Building coalitions requires politics. That includes compromises, horse-trading, shading the truth, and so on. “Me as politician” is not an especially wonderful vision. If I acted like Tyler the blogger, I would lose power very quickly. Even if I stayed in office. Having some “me’s” in the voting booth wouldn’t much change this.

We might avoid a few total bonehead policies, if only by shifting the bargaining point. But government wouldn’t become much more efficient, at least not as long as coalitions need to be built.

Tyler advocates a lot of unpopular policies. He recently told U.S. News and World Report his top five, including “Eliminate all farm subsidies, quotas, and price supports. Eliminate all tariffs. Eliminate all budget earmarks. Eliminate all corporate welfare.” But somehow, it wouldn’t make much difference if everyone agreed with his hugely unpopular proposals?

This is crazy talk.

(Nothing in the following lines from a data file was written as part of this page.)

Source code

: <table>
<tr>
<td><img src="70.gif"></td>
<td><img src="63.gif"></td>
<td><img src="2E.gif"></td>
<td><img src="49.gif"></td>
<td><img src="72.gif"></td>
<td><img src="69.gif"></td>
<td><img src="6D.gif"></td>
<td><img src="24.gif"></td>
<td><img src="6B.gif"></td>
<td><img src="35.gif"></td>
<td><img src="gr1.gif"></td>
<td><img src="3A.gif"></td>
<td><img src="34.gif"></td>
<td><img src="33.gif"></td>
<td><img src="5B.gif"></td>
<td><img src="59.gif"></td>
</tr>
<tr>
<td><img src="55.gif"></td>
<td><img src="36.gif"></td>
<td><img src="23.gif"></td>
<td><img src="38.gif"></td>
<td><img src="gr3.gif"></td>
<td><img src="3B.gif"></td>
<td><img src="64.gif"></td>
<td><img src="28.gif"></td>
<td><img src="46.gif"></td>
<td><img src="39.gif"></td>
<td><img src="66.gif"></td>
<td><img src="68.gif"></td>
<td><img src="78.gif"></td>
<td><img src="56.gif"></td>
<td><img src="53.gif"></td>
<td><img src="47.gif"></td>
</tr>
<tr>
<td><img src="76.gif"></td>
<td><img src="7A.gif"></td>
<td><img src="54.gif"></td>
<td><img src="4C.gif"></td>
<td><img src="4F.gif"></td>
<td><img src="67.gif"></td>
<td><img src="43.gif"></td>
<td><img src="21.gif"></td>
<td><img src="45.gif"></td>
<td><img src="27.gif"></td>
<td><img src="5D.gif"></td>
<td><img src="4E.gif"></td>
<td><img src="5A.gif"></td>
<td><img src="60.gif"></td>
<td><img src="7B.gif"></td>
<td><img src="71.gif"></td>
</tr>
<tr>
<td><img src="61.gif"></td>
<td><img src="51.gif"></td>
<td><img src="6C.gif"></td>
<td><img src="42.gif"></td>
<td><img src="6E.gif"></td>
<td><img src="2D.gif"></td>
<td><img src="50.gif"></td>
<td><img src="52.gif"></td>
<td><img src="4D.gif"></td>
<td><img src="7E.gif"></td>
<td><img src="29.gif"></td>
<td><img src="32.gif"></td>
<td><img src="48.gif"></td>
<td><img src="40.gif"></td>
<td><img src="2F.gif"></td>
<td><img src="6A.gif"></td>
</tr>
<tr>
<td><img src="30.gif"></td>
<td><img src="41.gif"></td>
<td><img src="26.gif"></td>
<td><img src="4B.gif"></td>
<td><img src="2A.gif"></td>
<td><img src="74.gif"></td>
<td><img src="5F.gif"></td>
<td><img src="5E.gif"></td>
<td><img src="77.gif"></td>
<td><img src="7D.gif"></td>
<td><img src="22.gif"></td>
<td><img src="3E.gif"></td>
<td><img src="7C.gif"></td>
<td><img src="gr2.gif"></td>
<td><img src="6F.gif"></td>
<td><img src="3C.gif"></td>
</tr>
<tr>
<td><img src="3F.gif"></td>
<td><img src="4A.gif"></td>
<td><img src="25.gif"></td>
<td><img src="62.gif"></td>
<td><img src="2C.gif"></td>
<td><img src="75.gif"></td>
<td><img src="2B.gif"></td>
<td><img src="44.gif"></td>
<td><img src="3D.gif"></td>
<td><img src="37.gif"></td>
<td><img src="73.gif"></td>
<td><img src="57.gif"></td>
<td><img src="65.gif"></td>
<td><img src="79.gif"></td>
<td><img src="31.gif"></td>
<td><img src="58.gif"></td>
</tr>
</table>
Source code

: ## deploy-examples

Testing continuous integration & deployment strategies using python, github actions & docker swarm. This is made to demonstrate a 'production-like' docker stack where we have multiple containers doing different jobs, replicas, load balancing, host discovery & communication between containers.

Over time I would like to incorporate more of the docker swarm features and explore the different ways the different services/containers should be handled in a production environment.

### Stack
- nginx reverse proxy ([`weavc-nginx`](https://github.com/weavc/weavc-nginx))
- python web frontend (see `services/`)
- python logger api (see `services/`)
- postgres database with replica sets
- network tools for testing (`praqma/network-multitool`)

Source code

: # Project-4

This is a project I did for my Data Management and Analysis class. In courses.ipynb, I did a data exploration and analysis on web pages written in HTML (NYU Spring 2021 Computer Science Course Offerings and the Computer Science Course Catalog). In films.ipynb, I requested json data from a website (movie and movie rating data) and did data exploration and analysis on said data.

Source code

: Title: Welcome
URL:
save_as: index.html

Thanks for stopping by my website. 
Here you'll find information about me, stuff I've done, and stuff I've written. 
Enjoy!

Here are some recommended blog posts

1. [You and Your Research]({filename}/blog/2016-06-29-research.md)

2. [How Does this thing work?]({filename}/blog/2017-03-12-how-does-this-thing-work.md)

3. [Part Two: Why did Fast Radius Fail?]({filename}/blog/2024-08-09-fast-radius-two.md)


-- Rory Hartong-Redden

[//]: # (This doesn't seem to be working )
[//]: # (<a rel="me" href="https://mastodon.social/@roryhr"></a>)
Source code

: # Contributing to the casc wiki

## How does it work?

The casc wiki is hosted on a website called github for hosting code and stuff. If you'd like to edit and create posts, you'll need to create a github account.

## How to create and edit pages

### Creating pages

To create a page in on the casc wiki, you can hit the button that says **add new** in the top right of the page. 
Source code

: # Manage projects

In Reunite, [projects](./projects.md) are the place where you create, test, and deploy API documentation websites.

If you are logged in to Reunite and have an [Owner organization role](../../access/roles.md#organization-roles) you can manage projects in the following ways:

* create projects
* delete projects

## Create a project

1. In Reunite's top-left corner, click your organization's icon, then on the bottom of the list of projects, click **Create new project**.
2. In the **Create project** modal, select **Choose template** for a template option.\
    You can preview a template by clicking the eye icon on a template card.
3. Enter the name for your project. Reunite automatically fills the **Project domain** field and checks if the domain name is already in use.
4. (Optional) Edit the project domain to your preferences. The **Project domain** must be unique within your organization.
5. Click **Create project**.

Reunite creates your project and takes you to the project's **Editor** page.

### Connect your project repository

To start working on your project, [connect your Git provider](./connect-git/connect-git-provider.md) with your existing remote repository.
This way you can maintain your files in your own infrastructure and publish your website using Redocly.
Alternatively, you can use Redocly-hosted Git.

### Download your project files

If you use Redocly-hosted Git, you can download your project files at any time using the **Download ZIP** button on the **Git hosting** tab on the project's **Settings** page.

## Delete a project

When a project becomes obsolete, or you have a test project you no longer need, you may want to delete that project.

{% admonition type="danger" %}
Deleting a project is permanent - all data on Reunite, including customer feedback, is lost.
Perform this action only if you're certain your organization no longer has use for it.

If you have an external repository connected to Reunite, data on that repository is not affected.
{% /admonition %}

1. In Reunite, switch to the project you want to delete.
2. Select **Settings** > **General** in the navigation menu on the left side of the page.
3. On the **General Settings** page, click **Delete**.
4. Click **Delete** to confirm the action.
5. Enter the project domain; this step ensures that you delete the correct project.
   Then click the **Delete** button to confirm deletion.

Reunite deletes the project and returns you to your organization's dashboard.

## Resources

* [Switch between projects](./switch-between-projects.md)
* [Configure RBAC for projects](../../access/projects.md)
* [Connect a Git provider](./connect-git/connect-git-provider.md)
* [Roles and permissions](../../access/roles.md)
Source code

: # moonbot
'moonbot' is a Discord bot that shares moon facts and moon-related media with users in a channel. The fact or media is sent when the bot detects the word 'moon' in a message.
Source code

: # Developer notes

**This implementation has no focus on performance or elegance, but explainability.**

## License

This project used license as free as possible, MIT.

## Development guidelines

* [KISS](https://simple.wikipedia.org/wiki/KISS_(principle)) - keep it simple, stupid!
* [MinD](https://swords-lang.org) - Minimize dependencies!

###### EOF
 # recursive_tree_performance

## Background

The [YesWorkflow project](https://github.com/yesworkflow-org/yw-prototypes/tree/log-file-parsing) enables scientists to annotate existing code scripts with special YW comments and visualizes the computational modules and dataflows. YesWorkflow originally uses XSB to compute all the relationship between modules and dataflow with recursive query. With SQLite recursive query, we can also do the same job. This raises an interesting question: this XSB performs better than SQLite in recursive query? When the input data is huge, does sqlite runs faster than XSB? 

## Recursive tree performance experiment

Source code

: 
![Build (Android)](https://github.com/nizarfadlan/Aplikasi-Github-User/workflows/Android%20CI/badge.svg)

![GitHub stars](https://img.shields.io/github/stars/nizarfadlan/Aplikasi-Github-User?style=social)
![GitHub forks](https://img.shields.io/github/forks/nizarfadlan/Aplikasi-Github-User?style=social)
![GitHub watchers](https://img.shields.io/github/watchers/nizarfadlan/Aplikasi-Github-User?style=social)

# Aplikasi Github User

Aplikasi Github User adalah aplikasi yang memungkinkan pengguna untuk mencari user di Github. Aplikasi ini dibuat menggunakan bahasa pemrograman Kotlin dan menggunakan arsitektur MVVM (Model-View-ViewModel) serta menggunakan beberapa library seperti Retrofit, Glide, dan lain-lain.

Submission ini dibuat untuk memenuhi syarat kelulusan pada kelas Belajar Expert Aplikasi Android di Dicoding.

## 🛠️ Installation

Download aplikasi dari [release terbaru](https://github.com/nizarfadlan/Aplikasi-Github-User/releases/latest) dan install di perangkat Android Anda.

The plain fact about U.S. politics is that when almost everyone wants a policy, it almost always happens. Counter-examples are few and far between – check the GSS.

The real puzzle, for me, is why Tyler is so unreasonably fatalistic. He can already say “The world will never listen to me.” Why must he implausibly add that “It wouldn’t make much difference if everyone agreed with me”?